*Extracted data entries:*
-=-=-

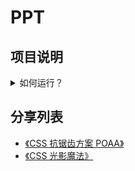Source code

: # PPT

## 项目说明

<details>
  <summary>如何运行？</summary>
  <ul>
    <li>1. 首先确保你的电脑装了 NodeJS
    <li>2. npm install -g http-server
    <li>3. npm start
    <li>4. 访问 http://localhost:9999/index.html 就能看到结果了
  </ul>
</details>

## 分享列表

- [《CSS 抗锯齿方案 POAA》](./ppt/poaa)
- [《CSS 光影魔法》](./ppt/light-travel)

-=-=-

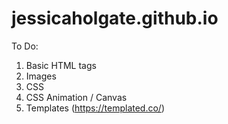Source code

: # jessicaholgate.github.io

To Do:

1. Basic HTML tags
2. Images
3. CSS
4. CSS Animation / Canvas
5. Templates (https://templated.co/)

-=-=-

*EXERCISE:* Retype the entries above exactly, but only from the line containing "<li>3. npm start" through the line containing "- [《CSS 光影魔法》](./ppt/light-travel)", both included.

*TASK SOLUTION:*
    <li>3. npm start
    <li>4. 访问 http://localhost:9999/index.html 就能看到结果了
  </ul>
</details>

## 分享列表

- [《CSS 抗锯齿方案 POAA》](./ppt/poaa)
- [《CSS 光影魔法》](./ppt/light-travel)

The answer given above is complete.